Do the recipients have IT support that receive SPAM emails and update SPAM filters or anything like that?

Office 365 has a feature called Advanced Threat Protection that will flag email coming from copycat senders. For example, if I send an email to one of my staff from my personal email, it will add a disclaimer to the email. As an admin, I can add an exception to allow the sender without the disclaimer.

I don’t see how this will help in this case. Agent X is not the one sending out the bad emails; they are being sent by someone pretending to be her.

It is using AI to compare who you usually get email from and flag to it if varies. If I typically email you from “FinsToTheLeft FTL@MyBiz.com” and an email comes in from “FinsToTheLeft@gmail.com” you will see the warning. It may be a different Fins or my personal email (a false positive) or it could be a spear.
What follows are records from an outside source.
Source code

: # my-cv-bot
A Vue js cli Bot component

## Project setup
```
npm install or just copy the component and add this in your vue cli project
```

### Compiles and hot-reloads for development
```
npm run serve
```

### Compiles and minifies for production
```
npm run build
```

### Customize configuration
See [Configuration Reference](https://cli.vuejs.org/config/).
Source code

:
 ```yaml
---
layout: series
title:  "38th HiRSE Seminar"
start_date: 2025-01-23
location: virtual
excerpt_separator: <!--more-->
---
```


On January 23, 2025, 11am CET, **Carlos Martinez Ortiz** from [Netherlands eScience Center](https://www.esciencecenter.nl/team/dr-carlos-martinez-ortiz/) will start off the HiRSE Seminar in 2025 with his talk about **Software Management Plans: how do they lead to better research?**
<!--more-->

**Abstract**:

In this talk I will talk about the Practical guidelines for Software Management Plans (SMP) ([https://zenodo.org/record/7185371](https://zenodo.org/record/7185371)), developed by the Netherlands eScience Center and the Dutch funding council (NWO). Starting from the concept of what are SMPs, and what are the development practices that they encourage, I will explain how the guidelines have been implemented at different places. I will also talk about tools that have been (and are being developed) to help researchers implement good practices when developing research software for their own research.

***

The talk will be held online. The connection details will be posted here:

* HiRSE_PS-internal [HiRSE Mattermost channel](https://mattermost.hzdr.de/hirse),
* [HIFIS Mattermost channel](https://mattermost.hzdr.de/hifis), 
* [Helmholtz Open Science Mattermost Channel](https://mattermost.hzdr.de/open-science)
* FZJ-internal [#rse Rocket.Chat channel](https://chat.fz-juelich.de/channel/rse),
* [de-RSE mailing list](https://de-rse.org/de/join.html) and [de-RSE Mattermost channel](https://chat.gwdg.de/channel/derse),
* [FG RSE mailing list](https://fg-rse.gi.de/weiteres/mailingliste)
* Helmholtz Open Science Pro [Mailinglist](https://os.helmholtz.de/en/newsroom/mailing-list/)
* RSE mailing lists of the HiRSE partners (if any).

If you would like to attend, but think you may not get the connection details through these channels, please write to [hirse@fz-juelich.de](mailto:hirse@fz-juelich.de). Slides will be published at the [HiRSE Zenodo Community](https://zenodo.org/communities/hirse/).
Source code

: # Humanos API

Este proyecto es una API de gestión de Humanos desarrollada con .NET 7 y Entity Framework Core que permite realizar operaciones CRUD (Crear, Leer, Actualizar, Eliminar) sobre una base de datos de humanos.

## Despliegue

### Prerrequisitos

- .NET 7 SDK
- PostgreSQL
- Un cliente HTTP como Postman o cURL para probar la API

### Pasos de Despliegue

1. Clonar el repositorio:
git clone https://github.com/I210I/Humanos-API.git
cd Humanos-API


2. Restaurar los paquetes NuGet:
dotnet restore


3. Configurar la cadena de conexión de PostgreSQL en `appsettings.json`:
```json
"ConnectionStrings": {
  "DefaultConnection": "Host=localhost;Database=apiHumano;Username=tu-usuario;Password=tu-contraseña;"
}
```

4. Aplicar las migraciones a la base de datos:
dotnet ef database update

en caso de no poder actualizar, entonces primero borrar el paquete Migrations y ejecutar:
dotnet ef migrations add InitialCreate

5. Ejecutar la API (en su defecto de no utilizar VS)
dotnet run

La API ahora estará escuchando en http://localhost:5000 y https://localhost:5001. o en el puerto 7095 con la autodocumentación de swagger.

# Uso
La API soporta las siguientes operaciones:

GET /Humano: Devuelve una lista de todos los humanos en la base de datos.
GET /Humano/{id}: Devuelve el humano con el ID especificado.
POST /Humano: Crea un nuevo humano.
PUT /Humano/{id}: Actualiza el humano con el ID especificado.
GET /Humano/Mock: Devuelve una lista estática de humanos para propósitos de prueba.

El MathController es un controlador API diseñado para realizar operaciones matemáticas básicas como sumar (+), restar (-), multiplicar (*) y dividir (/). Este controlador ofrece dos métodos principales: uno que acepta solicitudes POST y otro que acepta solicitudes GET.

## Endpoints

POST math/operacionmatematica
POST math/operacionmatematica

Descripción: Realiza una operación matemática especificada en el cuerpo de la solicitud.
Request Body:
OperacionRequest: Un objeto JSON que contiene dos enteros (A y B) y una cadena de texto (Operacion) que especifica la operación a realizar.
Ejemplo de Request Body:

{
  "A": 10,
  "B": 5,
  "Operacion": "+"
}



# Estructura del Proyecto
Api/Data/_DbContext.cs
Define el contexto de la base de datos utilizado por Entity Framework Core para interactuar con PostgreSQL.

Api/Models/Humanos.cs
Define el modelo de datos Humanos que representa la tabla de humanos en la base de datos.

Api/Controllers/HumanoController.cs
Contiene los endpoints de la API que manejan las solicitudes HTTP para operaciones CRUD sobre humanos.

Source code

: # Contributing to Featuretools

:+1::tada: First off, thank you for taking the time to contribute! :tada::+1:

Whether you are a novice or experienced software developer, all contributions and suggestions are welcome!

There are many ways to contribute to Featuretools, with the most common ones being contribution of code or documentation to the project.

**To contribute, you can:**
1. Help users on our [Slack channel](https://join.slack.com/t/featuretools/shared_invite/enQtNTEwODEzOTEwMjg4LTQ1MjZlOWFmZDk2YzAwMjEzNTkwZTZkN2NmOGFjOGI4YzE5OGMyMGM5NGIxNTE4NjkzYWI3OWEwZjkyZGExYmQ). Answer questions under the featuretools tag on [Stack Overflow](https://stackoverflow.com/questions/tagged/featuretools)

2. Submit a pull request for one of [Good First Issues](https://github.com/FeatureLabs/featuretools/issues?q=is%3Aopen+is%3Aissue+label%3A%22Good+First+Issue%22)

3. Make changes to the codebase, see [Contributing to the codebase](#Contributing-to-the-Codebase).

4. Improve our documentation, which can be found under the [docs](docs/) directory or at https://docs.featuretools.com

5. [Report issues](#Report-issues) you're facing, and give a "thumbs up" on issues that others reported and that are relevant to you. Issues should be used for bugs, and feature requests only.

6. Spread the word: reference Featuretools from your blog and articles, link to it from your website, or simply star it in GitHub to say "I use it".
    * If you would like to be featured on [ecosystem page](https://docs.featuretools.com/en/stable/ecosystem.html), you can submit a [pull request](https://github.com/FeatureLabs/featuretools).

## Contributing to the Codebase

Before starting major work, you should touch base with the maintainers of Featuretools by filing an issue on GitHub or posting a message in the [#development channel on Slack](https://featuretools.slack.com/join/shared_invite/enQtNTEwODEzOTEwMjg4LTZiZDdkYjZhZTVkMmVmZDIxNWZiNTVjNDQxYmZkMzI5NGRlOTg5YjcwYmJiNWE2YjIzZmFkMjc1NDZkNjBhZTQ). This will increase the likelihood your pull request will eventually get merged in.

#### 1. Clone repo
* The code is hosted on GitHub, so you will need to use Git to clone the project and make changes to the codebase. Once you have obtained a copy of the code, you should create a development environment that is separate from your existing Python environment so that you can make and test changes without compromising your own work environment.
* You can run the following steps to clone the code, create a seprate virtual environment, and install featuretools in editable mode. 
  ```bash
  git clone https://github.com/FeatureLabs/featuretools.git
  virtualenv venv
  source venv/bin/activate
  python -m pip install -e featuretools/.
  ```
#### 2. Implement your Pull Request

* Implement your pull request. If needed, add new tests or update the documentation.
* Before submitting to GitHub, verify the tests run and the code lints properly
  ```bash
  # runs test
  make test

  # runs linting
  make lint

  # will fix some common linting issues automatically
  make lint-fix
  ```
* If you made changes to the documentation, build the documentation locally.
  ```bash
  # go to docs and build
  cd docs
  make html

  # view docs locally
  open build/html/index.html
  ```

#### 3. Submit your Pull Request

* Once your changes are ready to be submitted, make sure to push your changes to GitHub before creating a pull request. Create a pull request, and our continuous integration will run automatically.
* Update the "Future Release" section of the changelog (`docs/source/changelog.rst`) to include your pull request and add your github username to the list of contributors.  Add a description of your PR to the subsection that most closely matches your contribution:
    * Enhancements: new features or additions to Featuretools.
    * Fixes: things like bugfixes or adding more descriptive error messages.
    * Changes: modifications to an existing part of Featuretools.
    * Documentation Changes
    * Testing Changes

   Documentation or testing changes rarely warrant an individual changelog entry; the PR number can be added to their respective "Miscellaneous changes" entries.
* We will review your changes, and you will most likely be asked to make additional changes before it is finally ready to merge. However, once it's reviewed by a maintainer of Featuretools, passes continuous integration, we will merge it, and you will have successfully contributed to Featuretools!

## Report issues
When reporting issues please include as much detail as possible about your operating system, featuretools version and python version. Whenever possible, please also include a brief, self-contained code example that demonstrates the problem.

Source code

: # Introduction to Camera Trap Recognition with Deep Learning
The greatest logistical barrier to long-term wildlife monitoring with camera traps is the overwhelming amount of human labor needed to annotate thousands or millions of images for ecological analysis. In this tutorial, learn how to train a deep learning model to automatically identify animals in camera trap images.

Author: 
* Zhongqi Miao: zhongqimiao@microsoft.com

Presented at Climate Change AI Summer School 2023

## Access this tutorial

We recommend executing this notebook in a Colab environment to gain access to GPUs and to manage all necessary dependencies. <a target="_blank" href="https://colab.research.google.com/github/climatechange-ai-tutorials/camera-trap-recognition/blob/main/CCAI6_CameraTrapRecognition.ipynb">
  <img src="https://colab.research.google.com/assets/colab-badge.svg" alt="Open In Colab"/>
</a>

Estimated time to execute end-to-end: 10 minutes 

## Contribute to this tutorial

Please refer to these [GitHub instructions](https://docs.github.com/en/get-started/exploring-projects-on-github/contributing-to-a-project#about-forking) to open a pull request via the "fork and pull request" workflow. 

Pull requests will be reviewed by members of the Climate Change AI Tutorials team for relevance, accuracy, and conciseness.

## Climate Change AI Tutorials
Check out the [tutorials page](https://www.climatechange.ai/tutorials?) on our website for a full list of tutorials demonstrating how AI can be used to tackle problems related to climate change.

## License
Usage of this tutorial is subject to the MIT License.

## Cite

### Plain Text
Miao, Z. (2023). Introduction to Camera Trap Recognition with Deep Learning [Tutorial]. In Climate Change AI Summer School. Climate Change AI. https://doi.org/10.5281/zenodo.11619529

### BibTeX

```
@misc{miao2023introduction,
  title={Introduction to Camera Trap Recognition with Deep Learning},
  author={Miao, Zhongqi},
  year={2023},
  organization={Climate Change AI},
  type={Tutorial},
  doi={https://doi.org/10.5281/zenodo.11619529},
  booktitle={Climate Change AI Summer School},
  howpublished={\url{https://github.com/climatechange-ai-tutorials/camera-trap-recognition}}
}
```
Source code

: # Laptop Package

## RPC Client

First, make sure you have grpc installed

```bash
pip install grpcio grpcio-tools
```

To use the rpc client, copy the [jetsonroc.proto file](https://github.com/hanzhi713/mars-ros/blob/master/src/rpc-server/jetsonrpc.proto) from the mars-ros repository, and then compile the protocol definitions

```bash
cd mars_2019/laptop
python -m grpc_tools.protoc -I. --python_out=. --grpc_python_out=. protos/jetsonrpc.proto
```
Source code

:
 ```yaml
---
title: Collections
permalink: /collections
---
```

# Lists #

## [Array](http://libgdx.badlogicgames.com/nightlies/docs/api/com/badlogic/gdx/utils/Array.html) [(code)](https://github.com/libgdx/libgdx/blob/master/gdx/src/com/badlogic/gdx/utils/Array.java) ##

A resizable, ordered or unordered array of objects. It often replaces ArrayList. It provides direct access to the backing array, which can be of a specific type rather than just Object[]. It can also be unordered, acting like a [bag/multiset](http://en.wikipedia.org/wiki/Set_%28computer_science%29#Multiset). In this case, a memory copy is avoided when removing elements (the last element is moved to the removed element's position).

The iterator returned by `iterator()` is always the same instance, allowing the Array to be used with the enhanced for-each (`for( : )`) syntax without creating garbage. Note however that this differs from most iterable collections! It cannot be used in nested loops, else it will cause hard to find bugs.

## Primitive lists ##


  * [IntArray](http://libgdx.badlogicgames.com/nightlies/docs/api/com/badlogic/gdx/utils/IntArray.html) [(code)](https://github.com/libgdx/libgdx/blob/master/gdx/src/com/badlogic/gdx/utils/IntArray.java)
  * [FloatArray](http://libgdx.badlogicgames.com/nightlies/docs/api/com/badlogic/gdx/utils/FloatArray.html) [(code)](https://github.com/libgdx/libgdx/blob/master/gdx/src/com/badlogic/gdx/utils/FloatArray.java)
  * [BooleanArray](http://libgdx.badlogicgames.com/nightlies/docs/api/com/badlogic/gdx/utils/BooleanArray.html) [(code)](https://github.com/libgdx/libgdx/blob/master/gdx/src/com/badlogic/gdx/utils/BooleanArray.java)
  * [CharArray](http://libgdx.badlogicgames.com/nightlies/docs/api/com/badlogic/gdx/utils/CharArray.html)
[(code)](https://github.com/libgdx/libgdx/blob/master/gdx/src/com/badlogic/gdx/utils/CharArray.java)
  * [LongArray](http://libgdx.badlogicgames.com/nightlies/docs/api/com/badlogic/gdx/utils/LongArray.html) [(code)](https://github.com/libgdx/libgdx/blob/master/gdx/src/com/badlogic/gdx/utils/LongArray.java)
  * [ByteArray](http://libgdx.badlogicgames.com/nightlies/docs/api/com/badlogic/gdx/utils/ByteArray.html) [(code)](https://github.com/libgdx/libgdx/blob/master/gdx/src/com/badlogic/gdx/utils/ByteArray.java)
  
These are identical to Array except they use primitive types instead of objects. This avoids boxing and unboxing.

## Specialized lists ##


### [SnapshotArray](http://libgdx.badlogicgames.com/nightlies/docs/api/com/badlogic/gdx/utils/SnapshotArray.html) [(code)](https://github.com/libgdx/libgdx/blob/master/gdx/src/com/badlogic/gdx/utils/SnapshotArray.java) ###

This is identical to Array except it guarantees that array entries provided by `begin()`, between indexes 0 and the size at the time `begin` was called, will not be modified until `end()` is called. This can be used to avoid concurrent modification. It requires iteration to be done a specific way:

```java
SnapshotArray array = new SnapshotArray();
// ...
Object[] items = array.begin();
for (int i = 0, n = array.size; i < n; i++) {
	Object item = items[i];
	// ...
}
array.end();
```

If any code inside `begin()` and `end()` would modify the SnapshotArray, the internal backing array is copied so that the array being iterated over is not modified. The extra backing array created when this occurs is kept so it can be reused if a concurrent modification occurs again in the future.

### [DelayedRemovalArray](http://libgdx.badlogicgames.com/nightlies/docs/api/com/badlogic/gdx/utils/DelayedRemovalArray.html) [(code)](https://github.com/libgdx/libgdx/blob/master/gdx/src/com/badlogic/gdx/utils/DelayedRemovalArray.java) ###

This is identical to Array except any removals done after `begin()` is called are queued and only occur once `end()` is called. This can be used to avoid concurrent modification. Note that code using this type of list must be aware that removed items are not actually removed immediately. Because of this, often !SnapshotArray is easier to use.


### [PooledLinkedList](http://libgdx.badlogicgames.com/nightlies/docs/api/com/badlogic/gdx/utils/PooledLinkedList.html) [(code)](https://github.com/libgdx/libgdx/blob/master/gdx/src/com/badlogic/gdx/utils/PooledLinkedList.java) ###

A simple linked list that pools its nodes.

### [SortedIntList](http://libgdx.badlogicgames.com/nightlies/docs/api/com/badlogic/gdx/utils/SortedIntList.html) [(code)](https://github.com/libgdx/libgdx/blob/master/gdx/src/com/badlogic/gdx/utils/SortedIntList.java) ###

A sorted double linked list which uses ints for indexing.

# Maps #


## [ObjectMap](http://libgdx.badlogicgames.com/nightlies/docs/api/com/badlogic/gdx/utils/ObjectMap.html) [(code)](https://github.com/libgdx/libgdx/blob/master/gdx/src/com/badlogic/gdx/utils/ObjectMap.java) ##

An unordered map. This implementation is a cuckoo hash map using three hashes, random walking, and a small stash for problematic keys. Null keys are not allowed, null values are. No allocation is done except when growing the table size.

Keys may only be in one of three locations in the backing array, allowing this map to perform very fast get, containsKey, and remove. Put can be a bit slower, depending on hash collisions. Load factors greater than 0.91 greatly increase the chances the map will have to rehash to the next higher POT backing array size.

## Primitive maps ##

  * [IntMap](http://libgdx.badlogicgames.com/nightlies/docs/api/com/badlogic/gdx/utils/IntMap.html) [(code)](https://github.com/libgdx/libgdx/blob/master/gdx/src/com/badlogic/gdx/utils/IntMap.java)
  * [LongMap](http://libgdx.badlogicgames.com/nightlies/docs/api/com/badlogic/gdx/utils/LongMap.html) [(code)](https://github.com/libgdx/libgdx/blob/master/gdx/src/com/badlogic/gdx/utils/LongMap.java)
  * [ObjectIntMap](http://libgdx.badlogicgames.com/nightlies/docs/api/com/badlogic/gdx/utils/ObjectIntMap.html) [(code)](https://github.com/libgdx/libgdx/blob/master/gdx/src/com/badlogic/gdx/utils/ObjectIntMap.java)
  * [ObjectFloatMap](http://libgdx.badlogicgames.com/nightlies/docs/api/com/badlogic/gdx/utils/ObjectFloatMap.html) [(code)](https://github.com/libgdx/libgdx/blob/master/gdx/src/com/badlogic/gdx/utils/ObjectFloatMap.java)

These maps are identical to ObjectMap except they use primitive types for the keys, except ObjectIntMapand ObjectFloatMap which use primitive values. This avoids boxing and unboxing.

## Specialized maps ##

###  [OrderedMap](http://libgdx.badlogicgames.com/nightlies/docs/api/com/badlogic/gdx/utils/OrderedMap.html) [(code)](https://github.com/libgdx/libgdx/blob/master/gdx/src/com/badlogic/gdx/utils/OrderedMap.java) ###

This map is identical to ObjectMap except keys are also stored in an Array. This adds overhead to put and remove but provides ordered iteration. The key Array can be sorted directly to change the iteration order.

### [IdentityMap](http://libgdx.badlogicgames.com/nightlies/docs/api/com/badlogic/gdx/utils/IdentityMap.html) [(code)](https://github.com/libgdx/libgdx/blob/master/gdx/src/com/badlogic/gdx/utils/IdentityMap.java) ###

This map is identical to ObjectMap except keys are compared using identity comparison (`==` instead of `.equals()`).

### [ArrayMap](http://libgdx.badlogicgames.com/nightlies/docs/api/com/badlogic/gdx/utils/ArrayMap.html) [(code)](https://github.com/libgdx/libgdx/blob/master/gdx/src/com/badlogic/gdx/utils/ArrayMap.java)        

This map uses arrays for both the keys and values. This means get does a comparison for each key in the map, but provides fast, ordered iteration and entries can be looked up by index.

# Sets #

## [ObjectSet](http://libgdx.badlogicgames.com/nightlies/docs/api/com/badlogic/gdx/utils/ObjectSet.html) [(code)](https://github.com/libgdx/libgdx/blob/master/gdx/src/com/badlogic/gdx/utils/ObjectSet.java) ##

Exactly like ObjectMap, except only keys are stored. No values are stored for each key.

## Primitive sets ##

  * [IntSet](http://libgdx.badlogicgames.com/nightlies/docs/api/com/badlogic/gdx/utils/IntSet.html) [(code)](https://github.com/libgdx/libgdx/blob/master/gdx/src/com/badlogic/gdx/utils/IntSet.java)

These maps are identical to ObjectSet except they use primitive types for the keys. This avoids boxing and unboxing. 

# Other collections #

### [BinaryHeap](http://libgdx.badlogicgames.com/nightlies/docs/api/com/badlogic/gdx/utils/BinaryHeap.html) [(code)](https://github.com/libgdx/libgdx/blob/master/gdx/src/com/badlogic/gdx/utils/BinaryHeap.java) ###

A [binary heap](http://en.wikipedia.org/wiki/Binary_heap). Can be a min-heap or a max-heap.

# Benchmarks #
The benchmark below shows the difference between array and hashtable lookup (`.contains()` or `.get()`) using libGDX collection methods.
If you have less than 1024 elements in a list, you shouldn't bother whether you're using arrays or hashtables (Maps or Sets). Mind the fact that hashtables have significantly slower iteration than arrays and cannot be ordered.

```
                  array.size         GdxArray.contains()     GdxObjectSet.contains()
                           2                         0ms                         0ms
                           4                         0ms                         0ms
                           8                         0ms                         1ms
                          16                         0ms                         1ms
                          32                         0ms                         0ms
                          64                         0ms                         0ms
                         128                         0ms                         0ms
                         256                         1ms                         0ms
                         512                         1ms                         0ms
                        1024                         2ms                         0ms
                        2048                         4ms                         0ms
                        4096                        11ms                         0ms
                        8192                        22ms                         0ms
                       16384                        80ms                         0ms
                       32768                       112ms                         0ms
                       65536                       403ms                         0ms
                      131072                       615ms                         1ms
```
If you don’t usually email with that person, there is no baseline to compare to but spear phishing relies on the familiarity with the person to work,

I imagine that automated spammish-filters like that also look at the header lines that you usually don’t see to decide if a mail is spam or fraudulent.

Most e-mail readers will have a thingy you can click that will show all the headers. It may be labeled “Show headers” or “Show original” or something like that. You see probably a full page of cryptic header lines like:


Received: by 2002:a7b:cb18:0:0:0:0:0 with SMTP id u24csp4713618wmj;
        Tue, 28 Apr 2020 09:54:42 -0700 (PDT)

and piles of other mostly-cryptic stuff. But programs can read all that and parse a lot of information about the source and provenance of messages.

Happened to someone in my office. We all got an email from “her” requesting that we buy some gift cards - she was “stuck in traffic” and really needed to get these.

What the scammer does, is go to a webpage (our department web page) and look for the name of the Administrative Assistant. Then sends this bogus email to everyone in the department from "her’. With a gmail address that was not hers

Her email was not hacked. All information was gathered from a public site. We were told that nothing could be done.

Personally I would like the ability to transport myself to the scammers home, where I would gently explain the error of their ways to them personally. Quite personally.